It’s vital to know that Goll[i/y]wog (the doll and the name) is considered racist to many Anglophones. And Wog even more so, in the same taboo class as the N-word. Context: child-speak doggy-woggy
Of course PC (Politically Correct) fashions vary confusedly over space, time and languages. Even sensitive novelists like Nabokov can be caught retrospectively ‘out-of-phase,’ as it were. He regularly uses Negro where Black or African-American have become more ‘acceptable.’ Blacks themselves have long argued over these changing usages.

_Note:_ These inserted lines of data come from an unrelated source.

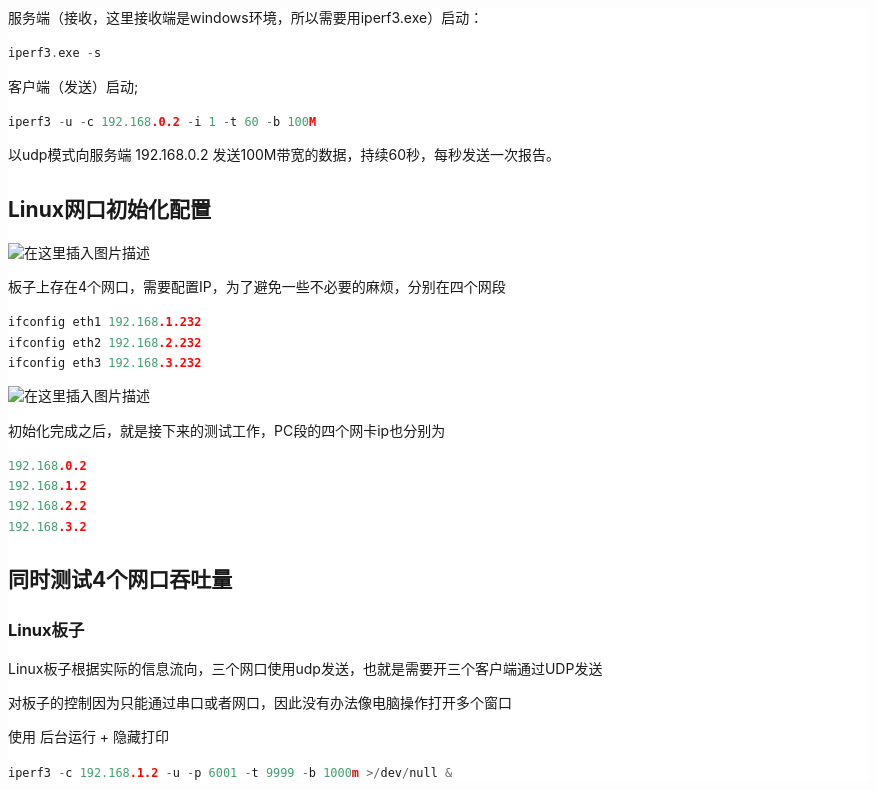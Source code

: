 服务端（接收，这里接收端是windows环境，所以需要用iperf3.exe）启动：

```c
iperf3.exe -s

```

客户端（发送）启动;

```c
iperf3 -u -c 192.168.0.2 -i 1 -t 60 -b 100M

```

以udp模式向服务端 192.168.0.2 发送100M带宽的数据，持续60秒，每秒发送一次报告。

## Linux网口初始化配置

![在这里插入图片描述](https://i-blog.csdnimg.cn/blog_migrate/c8c6de6cadd066ed19f84e970e4ae633.png)

板子上存在4个网口，需要配置IP，为了避免一些不必要的麻烦，分别在四个网段

```c
ifconfig eth1 192.168.1.232
ifconfig eth2 192.168.2.232
ifconfig eth3 192.168.3.232


```

![在这里插入图片描述](https://i-blog.csdnimg.cn/blog_migrate/62ed9f3e81412d77f944822142b52db4.png)
  
初始化完成之后，就是接下来的测试工作，PC段的四个网卡ip也分别为

```c
192.168.0.2
192.168.1.2
192.168.2.2
192.168.3.2

```

## 同时测试4个网口吞吐量

### Linux板子

Linux板子根据实际的信息流向，三个网口使用udp发送，也就是需要开三个客户端通过UDP发送

对板子的控制因为只能通过串口或者网口，因此没有办法像电脑操作打开多个窗口

使用 后台运行 + 隐藏打印

```c
iperf3 -c 192.168.1.2 -u -p 6001 -t 9999 -b 1000m >/dev/null &

```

See, e.g., Black linguist John McWhorter’s comments at
http://www.theatlanticwire.com/national/2010/01/john-mcwhorter-on-the-word-negro/20367/
Growing up in 1930s UK, we found the Golliwog black doll rather cute and totally inoffensive. Indeed, until 2002 the Golliwog logo label appeared on the jars of Robinson’s most popular jams and marmalades. The current trend is that both the name and doll are out of fashion, being widely considered as distasteful stereotypes on a par with blacked-up minstrels.
Stan Kelly-Bootle.
On 13/08/2011 04:12, "Jansy" <jansy@AETERN.US> wrote:
Didier Machu: Yes, there are traces of Golliwog in Camera Obscura / Laughter in the Dark. Margot twice calls Albinus doggy...in the British edition but in the American edition (100, 180) woggy is substituted....
JM: It would be nice if I were able to retribute DMachu's comprehensive information in connection to the golliwoggs, but this kind of doll, or of adventure-stories for children is very unfamiliar to me. I would never have guessed its presence in "Laughter in the Dark" nor in "KQKn," with the unexpected literary pranks it entails.
I'll check it in the Brazilian-Portuguese edition to find out how the translators cope with it or, at least, how they render the "doggy-woggy" alusion.